Jussi Piitulainen harvesting at is.invalid
Fri Nov 20 03:49:21 EST 2015


dieter writes:
> Chris Angelico writes:
>
>> IMO it's controversial mainly because there's an easy and obvious
>> syntax for early binding, but late binding doesn't have syntactic
>> support, and all the options are imperfect.
>
> I do not think that we should get additional syntax for lately bound
> default values. It would explicitely introduce the concepts early
> versus late binding which are likely difficult to understand by many
> users.

I'm confused by the term. I don't like it one bit.

"Early binding" of a default value seems to mean that the expression
that produces the default value of a function parameter is evaluated
when the function is defined. "Late binding" seems to mean that the
expression is evaluated when the function is called.
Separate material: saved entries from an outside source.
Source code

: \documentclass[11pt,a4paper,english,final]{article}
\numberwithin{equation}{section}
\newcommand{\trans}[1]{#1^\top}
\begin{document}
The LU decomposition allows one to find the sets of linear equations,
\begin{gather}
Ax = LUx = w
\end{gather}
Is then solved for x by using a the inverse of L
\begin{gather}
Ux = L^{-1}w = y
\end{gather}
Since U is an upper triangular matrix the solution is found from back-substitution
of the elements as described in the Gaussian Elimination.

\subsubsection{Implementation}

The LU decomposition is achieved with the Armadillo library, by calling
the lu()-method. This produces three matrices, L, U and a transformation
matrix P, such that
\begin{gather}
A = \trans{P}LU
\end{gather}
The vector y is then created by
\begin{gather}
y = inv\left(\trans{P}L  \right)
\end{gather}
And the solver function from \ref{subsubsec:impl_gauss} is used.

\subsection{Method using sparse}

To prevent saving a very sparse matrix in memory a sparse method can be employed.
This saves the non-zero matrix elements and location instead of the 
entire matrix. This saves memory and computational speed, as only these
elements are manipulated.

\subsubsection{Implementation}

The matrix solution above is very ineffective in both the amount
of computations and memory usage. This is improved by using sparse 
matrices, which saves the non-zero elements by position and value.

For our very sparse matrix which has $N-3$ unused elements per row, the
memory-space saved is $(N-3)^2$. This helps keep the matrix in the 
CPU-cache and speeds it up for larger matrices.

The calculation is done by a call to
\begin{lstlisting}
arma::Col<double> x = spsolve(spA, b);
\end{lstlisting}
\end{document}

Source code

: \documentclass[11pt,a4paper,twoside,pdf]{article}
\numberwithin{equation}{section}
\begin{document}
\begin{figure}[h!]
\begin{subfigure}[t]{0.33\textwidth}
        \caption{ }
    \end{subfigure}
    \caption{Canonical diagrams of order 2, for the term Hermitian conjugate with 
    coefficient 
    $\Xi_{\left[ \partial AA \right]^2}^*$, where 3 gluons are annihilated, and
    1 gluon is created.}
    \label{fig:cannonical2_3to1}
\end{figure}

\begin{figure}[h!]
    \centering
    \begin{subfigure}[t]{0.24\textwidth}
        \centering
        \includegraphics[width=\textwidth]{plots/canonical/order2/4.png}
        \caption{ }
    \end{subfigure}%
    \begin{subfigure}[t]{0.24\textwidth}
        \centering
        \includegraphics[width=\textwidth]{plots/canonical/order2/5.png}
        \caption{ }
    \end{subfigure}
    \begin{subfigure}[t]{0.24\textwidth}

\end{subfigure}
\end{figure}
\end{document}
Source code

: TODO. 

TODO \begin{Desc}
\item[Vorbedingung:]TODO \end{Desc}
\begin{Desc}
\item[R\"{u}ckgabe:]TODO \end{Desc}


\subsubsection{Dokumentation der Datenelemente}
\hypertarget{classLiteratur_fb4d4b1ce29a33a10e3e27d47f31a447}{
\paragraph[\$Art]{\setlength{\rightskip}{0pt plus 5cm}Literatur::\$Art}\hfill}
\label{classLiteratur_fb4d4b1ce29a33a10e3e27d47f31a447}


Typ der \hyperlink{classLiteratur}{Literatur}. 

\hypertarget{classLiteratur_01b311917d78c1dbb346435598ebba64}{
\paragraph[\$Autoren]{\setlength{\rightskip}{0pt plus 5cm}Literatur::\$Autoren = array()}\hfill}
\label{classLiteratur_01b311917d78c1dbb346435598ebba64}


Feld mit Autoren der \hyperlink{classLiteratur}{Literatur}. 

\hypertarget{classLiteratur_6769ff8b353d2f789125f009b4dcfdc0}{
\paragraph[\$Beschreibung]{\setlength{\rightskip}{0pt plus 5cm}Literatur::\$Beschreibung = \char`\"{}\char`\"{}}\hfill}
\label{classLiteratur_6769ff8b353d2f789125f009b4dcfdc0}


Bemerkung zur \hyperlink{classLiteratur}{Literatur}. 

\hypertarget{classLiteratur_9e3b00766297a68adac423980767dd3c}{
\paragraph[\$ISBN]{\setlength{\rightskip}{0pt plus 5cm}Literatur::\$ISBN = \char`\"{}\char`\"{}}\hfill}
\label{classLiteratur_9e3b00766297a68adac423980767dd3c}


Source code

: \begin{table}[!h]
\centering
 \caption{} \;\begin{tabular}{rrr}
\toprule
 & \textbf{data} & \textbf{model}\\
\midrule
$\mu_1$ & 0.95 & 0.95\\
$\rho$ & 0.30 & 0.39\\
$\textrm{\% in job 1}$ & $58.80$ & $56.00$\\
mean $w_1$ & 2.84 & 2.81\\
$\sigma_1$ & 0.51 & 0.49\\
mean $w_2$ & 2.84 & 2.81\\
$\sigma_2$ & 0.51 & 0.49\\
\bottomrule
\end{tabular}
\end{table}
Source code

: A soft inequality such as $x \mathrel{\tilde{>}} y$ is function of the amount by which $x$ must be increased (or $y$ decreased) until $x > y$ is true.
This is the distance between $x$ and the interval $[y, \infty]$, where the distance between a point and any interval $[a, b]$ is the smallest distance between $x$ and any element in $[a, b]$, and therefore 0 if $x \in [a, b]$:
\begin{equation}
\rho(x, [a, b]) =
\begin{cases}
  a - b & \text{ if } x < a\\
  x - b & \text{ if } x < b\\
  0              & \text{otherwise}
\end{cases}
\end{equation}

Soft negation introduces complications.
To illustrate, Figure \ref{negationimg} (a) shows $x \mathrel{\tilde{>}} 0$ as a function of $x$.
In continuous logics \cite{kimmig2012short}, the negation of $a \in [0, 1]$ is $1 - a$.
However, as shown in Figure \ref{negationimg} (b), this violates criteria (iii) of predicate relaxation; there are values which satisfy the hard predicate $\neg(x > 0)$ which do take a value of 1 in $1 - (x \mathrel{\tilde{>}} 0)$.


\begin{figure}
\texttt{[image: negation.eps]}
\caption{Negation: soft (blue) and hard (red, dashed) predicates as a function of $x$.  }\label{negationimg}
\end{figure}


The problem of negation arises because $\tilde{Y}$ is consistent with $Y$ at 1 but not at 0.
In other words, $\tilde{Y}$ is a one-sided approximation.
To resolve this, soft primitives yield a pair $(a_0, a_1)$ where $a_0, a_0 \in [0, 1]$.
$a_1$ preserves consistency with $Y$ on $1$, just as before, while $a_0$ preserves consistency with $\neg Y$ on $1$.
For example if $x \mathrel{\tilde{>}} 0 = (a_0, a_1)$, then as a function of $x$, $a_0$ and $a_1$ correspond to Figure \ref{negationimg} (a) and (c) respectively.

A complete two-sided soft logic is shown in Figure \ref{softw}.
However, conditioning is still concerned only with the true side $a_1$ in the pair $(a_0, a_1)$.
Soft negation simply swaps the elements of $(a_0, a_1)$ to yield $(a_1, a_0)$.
In both cases the actual binding of the parameter to the value (either
the default or an actual argument) is established when the function is
called. Several different bindings of that same parameter to different
values can hold simultaneously, so the *binding* has to be conceptually
"late". Because recursion.

Why isn't the evaluation of the default expression called evaluation?
Or at least something that doesn't already mean something else that is
as crucially important as, well, I've already given up on talking about
REDACTED and REDACTED in connection with Python, and here I see related
established terminology used for something else *for no reason that I
can see*.

I see no *need* to call this other thing "binding".